START Supplied records
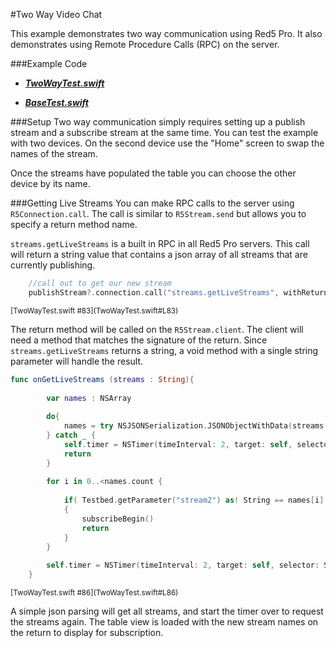 #Two Way Video Chat

This example demonstrates two way communication using Red5 Pro.  It also demonstrates using Remote Procedure Calls (RPC) on the server.

###Example Code
- ***[TwoWayTest.swift](TwoWayTest.swift)***

- ***[BaseTest.swift](../BaseTest.swift)***

###Setup
Two way communication simply requires setting up a publish stream and a subscribe stream at the same time.  You can test the example with two devices.  On the second device use the "Home" screen to swap the names of the stream. 

Once the streams have populated the table you can choose the other device by its name.

###Getting Live Streams
You can make RPC calls to the server using `R5Connection.call`.  The call is similar to `R5Stream.send` but allows you to specify a return method name.

`streams.getLiveStreams` is a built in RPC in all Red5 Pro servers.  This call will return a string value that contains a json array of all streams that are currently publishing.

```Swift
    //call out to get our new stream
    publishStream?.connection.call("streams.getLiveStreams", withReturn: "onGetLiveStreams", withParam: nil)
```
<sup>
[TwoWayTest.swift #83](TwoWayTest.swift#L83)
</sup>

The return method will be called on the `R5Stream.client`.  The client will need a method that matches the signature of the return.  Since `streams.getLiveStreams` returns a string, a void method with a single string parameter will handle the result.

```Swift
func onGetLiveStreams (streams : String){
        
        var names : NSArray
        
        do{
            names = try NSJSONSerialization.JSONObjectWithData(streams.dataUsingEncoding(NSUTF8StringEncoding)!, options: NSJSONReadingOptions.MutableContainers) as! NSArray
        } catch _ {
            self.timer = NSTimer(timeInterval: 2, target: self, selector: Selector("getStreams"), userInfo: nil, repeats: false)
            return
        }
        
        for i in 0..<names.count {
            
            if( Testbed.getParameter("stream2") as! String == names[i] as! String )
            {
                subscribeBegin()
                return
            }
        }
        
        self.timer = NSTimer(timeInterval: 2, target: self, selector: Selector("getStreams"), userInfo: nil, repeats: false)
    }
```
<sup>
[TwoWayTest.swift #86](TwoWayTest.swift#L86)
</sup>

A simple json parsing will get all streams, and start the timer over to request the streams again.  The table view is loaded with the new stream names on the return to display for subscription.
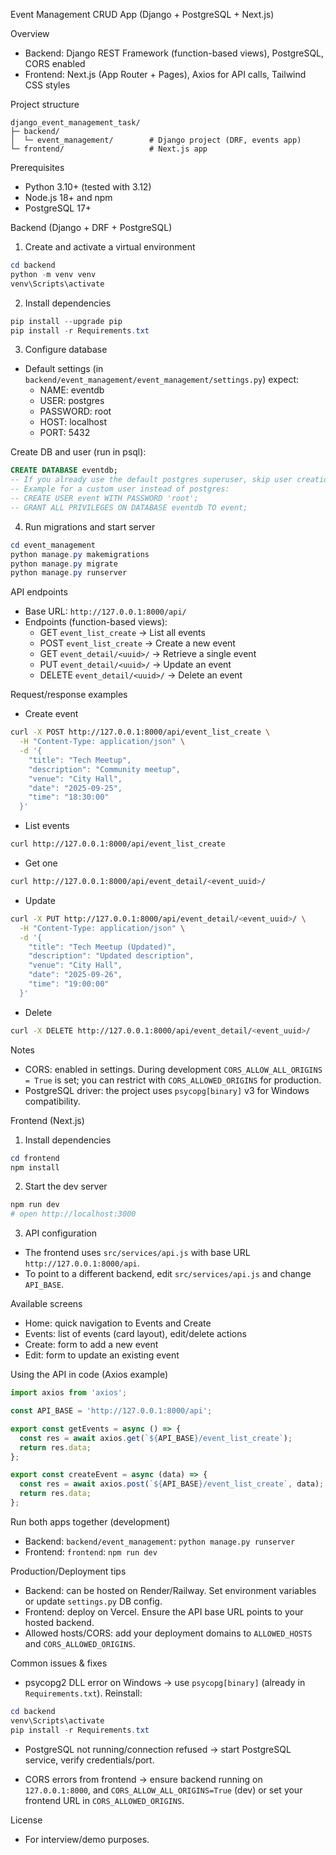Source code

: Event Management CRUD App (Django + PostgreSQL + Next.js)

Overview
- Backend: Django REST Framework (function-based views), PostgreSQL, CORS enabled
- Frontend: Next.js (App Router + Pages), Axios for API calls, Tailwind CSS styles

Project structure
```
django_event_management_task/
├─ backend/
│  └─ event_management/        # Django project (DRF, events app)
└─ frontend/                   # Next.js app
```

Prerequisites
- Python 3.10+ (tested with 3.12)
- Node.js 18+ and npm
- PostgreSQL 17+

Backend (Django + DRF + PostgreSQL)
1) Create and activate a virtual environment
```powershell
cd backend
python -m venv venv
venv\Scripts\activate
```

2) Install dependencies
```powershell
pip install --upgrade pip
pip install -r Requirements.txt
```

3) Configure database
- Default settings (in `backend/event_management/event_management/settings.py`) expect:
  - NAME: eventdb
  - USER: postgres
  - PASSWORD: root
  - HOST: localhost
  - PORT: 5432

Create DB and user (run in psql):
```sql
CREATE DATABASE eventdb;
-- If you already use the default postgres superuser, skip user creation
-- Example for a custom user instead of postgres:
-- CREATE USER event WITH PASSWORD 'root';
-- GRANT ALL PRIVILEGES ON DATABASE eventdb TO event;
```

4) Run migrations and start server
```powershell
cd event_management
python manage.py makemigrations
python manage.py migrate
python manage.py runserver
```

API endpoints
- Base URL: `http://127.0.0.1:8000/api/`
- Endpoints (function-based views):
  - GET  `event_list_create`           → List all events
  - POST `event_list_create`           → Create a new event
  - GET  `event_detail/<uuid>/`        → Retrieve a single event
  - PUT  `event_detail/<uuid>/`        → Update an event
  - DELETE `event_detail/<uuid>/`      → Delete an event

Request/response examples
- Create event
```bash
curl -X POST http://127.0.0.1:8000/api/event_list_create \
  -H "Content-Type: application/json" \
  -d '{
    "title": "Tech Meetup",
    "description": "Community meetup",
    "venue": "City Hall",
    "date": "2025-09-25",
    "time": "18:30:00"
  }'
```

- List events
```bash
curl http://127.0.0.1:8000/api/event_list_create
```

- Get one
```bash
curl http://127.0.0.1:8000/api/event_detail/<event_uuid>/
```

- Update
```bash
curl -X PUT http://127.0.0.1:8000/api/event_detail/<event_uuid>/ \
  -H "Content-Type: application/json" \
  -d '{
    "title": "Tech Meetup (Updated)",
    "description": "Updated description",
    "venue": "City Hall",
    "date": "2025-09-26",
    "time": "19:00:00"
  }'
```

- Delete
```bash
curl -X DELETE http://127.0.0.1:8000/api/event_detail/<event_uuid>/
```

Notes
- CORS: enabled in settings. During development `CORS_ALLOW_ALL_ORIGINS = True` is set; you can restrict with `CORS_ALLOWED_ORIGINS` for production.
- PostgreSQL driver: the project uses `psycopg[binary]` v3 for Windows compatibility.

Frontend (Next.js)
1) Install dependencies
```powershell
cd frontend
npm install
```

2) Start the dev server
```powershell
npm run dev
# open http://localhost:3000
```

3) API configuration
- The frontend uses `src/services/api.js` with base URL `http://127.0.0.1:8000/api`.
- To point to a different backend, edit `src/services/api.js` and change `API_BASE`.

Available screens
- Home: quick navigation to Events and Create
- Events: list of events (card layout), edit/delete actions
- Create: form to add a new event
- Edit: form to update an existing event

Using the API in code (Axios example)
```javascript
import axios from 'axios';

const API_BASE = 'http://127.0.0.1:8000/api';

export const getEvents = async () => {
  const res = await axios.get(`${API_BASE}/event_list_create`);
  return res.data;
};

export const createEvent = async (data) => {
  const res = await axios.post(`${API_BASE}/event_list_create`, data);
  return res.data;
};
```

Run both apps together (development)
- Backend: `backend/event_management`: `python manage.py runserver`
- Frontend: `frontend`: `npm run dev`

Production/Deployment tips
- Backend: can be hosted on Render/Railway. Set environment variables or update `settings.py` DB config.
- Frontend: deploy on Vercel. Ensure the API base URL points to your hosted backend.
- Allowed hosts/CORS: add your deployment domains to `ALLOWED_HOSTS` and `CORS_ALLOWED_ORIGINS`.

Common issues & fixes
- psycopg2 DLL error on Windows → use `psycopg[binary]` (already in `Requirements.txt`). Reinstall:
```powershell
cd backend
venv\Scripts\activate
pip install -r Requirements.txt
```

- PostgreSQL not running/connection refused → start PostgreSQL service, verify credentials/port.

- CORS errors from frontend → ensure backend running on `127.0.0.1:8000`, and `CORS_ALLOW_ALL_ORIGINS=True` (dev) or set your frontend URL in `CORS_ALLOWED_ORIGINS`.

License
- For interview/demo purposes.


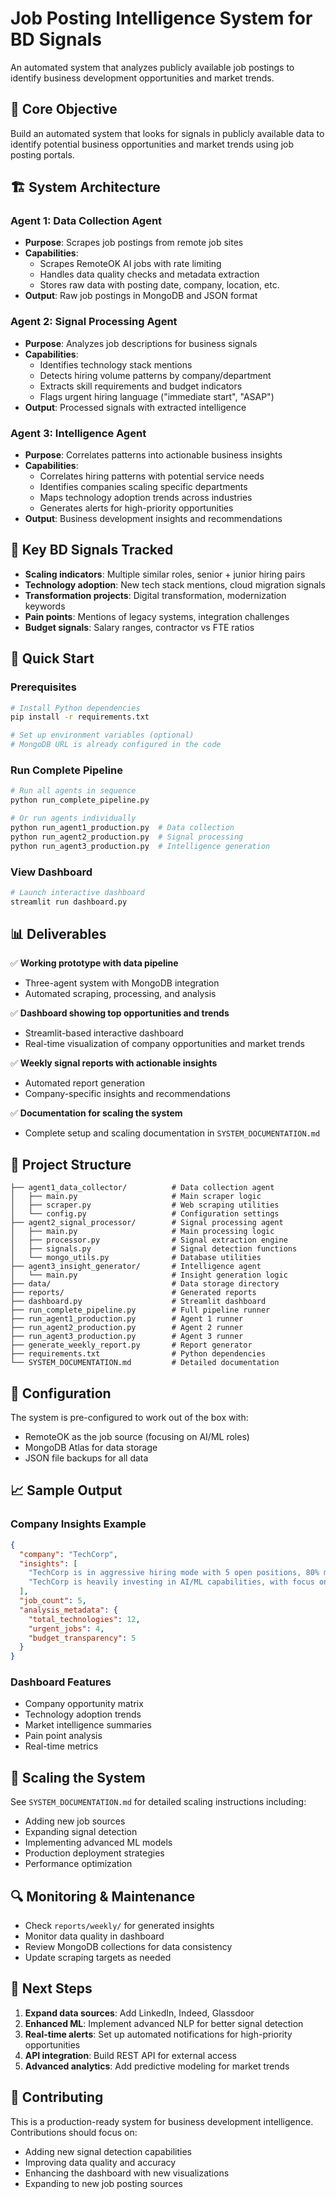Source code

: # Job Posting Intelligence System for BD Signals

An automated system that analyzes publicly available job postings to identify business development opportunities and market trends.

## 🎯 Core Objective

Build an automated system that looks for signals in publicly available data to identify potential business opportunities and market trends using job posting portals.

## 🏗️ System Architecture

### Agent 1: Data Collection Agent
- **Purpose**: Scrapes job postings from remote job sites
- **Capabilities**: 
  - Scrapes RemoteOK AI jobs with rate limiting
  - Handles data quality checks and metadata extraction
  - Stores raw data with posting date, company, location, etc.
- **Output**: Raw job postings in MongoDB and JSON format

### Agent 2: Signal Processing Agent  
- **Purpose**: Analyzes job descriptions for business signals
- **Capabilities**:
  - Identifies technology stack mentions
  - Detects hiring volume patterns by company/department
  - Extracts skill requirements and budget indicators
  - Flags urgent hiring language ("immediate start", "ASAP")
- **Output**: Processed signals with extracted intelligence

### Agent 3: Intelligence Agent
- **Purpose**: Correlates patterns into actionable business insights
- **Capabilities**:
  - Correlates hiring patterns with potential service needs
  - Identifies companies scaling specific departments
  - Maps technology adoption trends across industries  
  - Generates alerts for high-priority opportunities
- **Output**: Business development insights and recommendations

## 🎯 Key BD Signals Tracked

- **Scaling indicators**: Multiple similar roles, senior + junior hiring pairs
- **Technology adoption**: New tech stack mentions, cloud migration signals
- **Transformation projects**: Digital transformation, modernization keywords
- **Pain points**: Mentions of legacy systems, integration challenges
- **Budget signals**: Salary ranges, contractor vs FTE ratios

## 🚀 Quick Start

### Prerequisites
```bash
# Install Python dependencies
pip install -r requirements.txt

# Set up environment variables (optional)
# MongoDB URL is already configured in the code
```

### Run Complete Pipeline
```bash
# Run all agents in sequence
python run_complete_pipeline.py

# Or run agents individually
python run_agent1_production.py  # Data collection
python run_agent2_production.py  # Signal processing  
python run_agent3_production.py  # Intelligence generation
```

### View Dashboard
```bash
# Launch interactive dashboard
streamlit run dashboard.py
```

## 📊 Deliverables

✅ **Working prototype with data pipeline**
- Three-agent system with MongoDB integration
- Automated scraping, processing, and analysis

✅ **Dashboard showing top opportunities and trends**  
- Streamlit-based interactive dashboard
- Real-time visualization of company opportunities and market trends

✅ **Weekly signal reports with actionable insights**
- Automated report generation
- Company-specific insights and recommendations

✅ **Documentation for scaling the system**
- Complete setup and scaling documentation in `SYSTEM_DOCUMENTATION.md`

## 📁 Project Structure

```
├── agent1_data_collector/          # Data collection agent
│   ├── main.py                     # Main scraper logic
│   ├── scraper.py                  # Web scraping utilities
│   └── config.py                   # Configuration settings
├── agent2_signal_processor/        # Signal processing agent  
│   ├── main.py                     # Main processing logic
│   ├── processor.py                # Signal extraction engine
│   ├── signals.py                  # Signal detection functions
│   └── mongo_utils.py              # Database utilities
├── agent3_insight_generator/       # Intelligence agent
│   └── main.py                     # Insight generation logic
├── data/                           # Data storage directory
├── reports/                        # Generated reports
├── dashboard.py                    # Streamlit dashboard
├── run_complete_pipeline.py        # Full pipeline runner
├── run_agent1_production.py        # Agent 1 runner
├── run_agent2_production.py        # Agent 2 runner
├── run_agent3_production.py        # Agent 3 runner
├── generate_weekly_report.py       # Report generator
├── requirements.txt                # Python dependencies
└── SYSTEM_DOCUMENTATION.md         # Detailed documentation
```

## 🔧 Configuration

The system is pre-configured to work out of the box with:
- RemoteOK as the job source (focusing on AI/ML roles)
- MongoDB Atlas for data storage
- JSON file backups for all data

## 📈 Sample Output

### Company Insights Example
```json
{
  "company": "TechCorp",
  "insights": [
    "TechCorp is in aggressive hiring mode with 5 open positions, 80% marked as urgent, indicating rapid scaling",
    "TechCorp is heavily investing in AI/ML capabilities, with focus on Python (4 roles), TensorFlow (3 roles)"
  ],
  "job_count": 5,
  "analysis_metadata": {
    "total_technologies": 12,
    "urgent_jobs": 4,
    "budget_transparency": 5
  }
}
```

### Dashboard Features
- Company opportunity matrix
- Technology adoption trends  
- Market intelligence summaries
- Pain point analysis
- Real-time metrics

## 🚀 Scaling the System

See `SYSTEM_DOCUMENTATION.md` for detailed scaling instructions including:
- Adding new job sources
- Expanding signal detection
- Implementing advanced ML models
- Production deployment strategies
- Performance optimization

## 🔍 Monitoring & Maintenance

- Check `reports/weekly/` for generated insights
- Monitor data quality in dashboard
- Review MongoDB collections for data consistency
- Update scraping targets as needed

## 📝 Next Steps

1. **Expand data sources**: Add LinkedIn, Indeed, Glassdoor
2. **Enhanced ML**: Implement advanced NLP for better signal detection  
3. **Real-time alerts**: Set up automated notifications for high-priority opportunities
4. **API integration**: Build REST API for external access
5. **Advanced analytics**: Add predictive modeling for market trends

## 🤝 Contributing

This is a production-ready system for business development intelligence. Contributions should focus on:
- Adding new signal detection capabilities
- Improving data quality and accuracy
- Enhancing the dashboard with new visualizations
- Expanding to new job posting sources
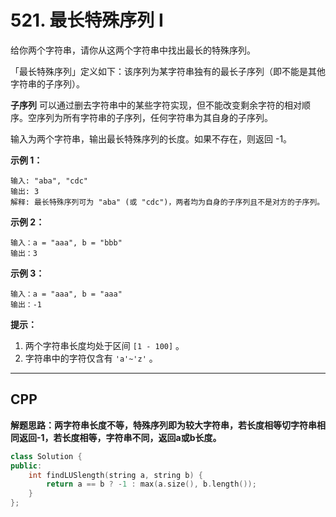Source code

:# 521. 最长特殊序列 Ⅰ

给你两个字符串，请你从这两个字符串中找出最长的特殊序列。

「最长特殊序列」定义如下：该序列为某字符串独有的最长子序列（即不能是其他字符串的子序列）。

**子序列** 可以通过删去字符串中的某些字符实现，但不能改变剩余字符的相对顺序。空序列为所有字符串的子序列，任何字符串为其自身的子序列。

输入为两个字符串，输出最长特殊序列的长度。如果不存在，则返回 -1。

 

**示例 1：**

```
输入: "aba", "cdc"
输出: 3
解释: 最长特殊序列可为 "aba" (或 "cdc")，两者均为自身的子序列且不是对方的子序列。
```

**示例 2：**

```
输入：a = "aaa", b = "bbb"
输出：3
```

**示例 3：**

```
输入：a = "aaa", b = "aaa"
输出：-1
```

 

**提示：**

1. 两个字符串长度均处于区间 `[1 - 100]` 。
2. 字符串中的字符仅含有 `'a'~'z'` 。

***

## CPP

**解题思路：两字符串长度不等，特殊序列即为较大字符串，若长度相等切字符串相同返回-1，若长度相等，字符串不同，返回a或b长度。**

```cpp
class Solution {
public:
    int findLUSlength(string a, string b) {
        return a == b ? -1 : max(a.size(), b.length());
    }
};
```

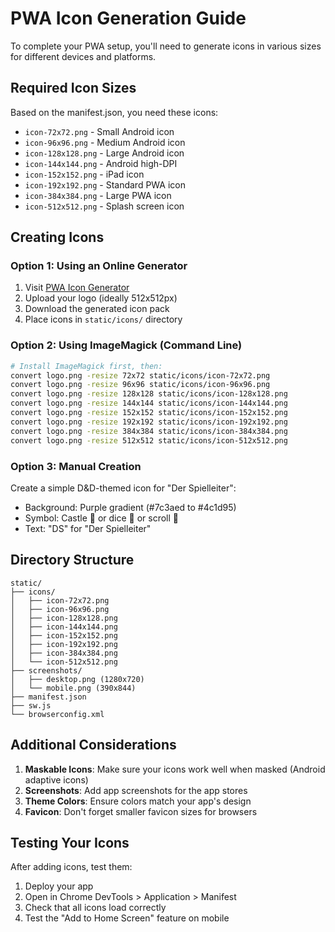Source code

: # PWA Icon Generation Guide

To complete your PWA setup, you'll need to generate icons in various sizes for different devices and platforms.

## Required Icon Sizes

Based on the manifest.json, you need these icons:

- `icon-72x72.png` - Small Android icon
- `icon-96x96.png` - Medium Android icon  
- `icon-128x128.png` - Large Android icon
- `icon-144x144.png` - Android high-DPI
- `icon-152x152.png` - iPad icon
- `icon-192x192.png` - Standard PWA icon
- `icon-384x384.png` - Large PWA icon
- `icon-512x512.png` - Splash screen icon

## Creating Icons

### Option 1: Using an Online Generator
1. Visit [PWA Icon Generator](https://www.pwabuilder.com/imageGenerator)
2. Upload your logo (ideally 512x512px)
3. Download the generated icon pack
4. Place icons in `static/icons/` directory

### Option 2: Using ImageMagick (Command Line)
```bash
# Install ImageMagick first, then:
convert logo.png -resize 72x72 static/icons/icon-72x72.png
convert logo.png -resize 96x96 static/icons/icon-96x96.png
convert logo.png -resize 128x128 static/icons/icon-128x128.png
convert logo.png -resize 144x144 static/icons/icon-144x144.png
convert logo.png -resize 152x152 static/icons/icon-152x152.png
convert logo.png -resize 192x192 static/icons/icon-192x192.png
convert logo.png -resize 384x384 static/icons/icon-384x384.png
convert logo.png -resize 512x512 static/icons/icon-512x512.png
```

### Option 3: Manual Creation
Create a simple D&D-themed icon for "Der Spielleiter":
- Background: Purple gradient (#7c3aed to #4c1d95)
- Symbol: Castle 🏰 or dice 🎲 or scroll 📜
- Text: "DS" for "Der Spielleiter"

## Directory Structure
```
static/
├── icons/
│   ├── icon-72x72.png
│   ├── icon-96x96.png
│   ├── icon-128x128.png
│   ├── icon-144x144.png
│   ├── icon-152x152.png
│   ├── icon-192x192.png
│   ├── icon-384x384.png
│   └── icon-512x512.png
├── screenshots/
│   ├── desktop.png (1280x720)
│   └── mobile.png (390x844)
├── manifest.json
├── sw.js
└── browserconfig.xml
```

## Additional Considerations

1. **Maskable Icons**: Make sure your icons work well when masked (Android adaptive icons)
2. **Screenshots**: Add app screenshots for the app stores
3. **Theme Colors**: Ensure colors match your app's design
4. **Favicon**: Don't forget smaller favicon sizes for browsers

## Testing Your Icons

After adding icons, test them:
1. Deploy your app
2. Open in Chrome DevTools > Application > Manifest
3. Check that all icons load correctly
4. Test the "Add to Home Screen" feature on mobile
END Supplied records
■ **Task description**
Every line from the data above that contains "binary" must appear in the answer.

■ **Response to the task**
- PostgreSQL driver: the project uses `psycopg[binary]` v3 for Windows compatibility.
- psycopg2 DLL error on Windows → use `psycopg[binary]` (already in `Requirements.txt`). Reinstall:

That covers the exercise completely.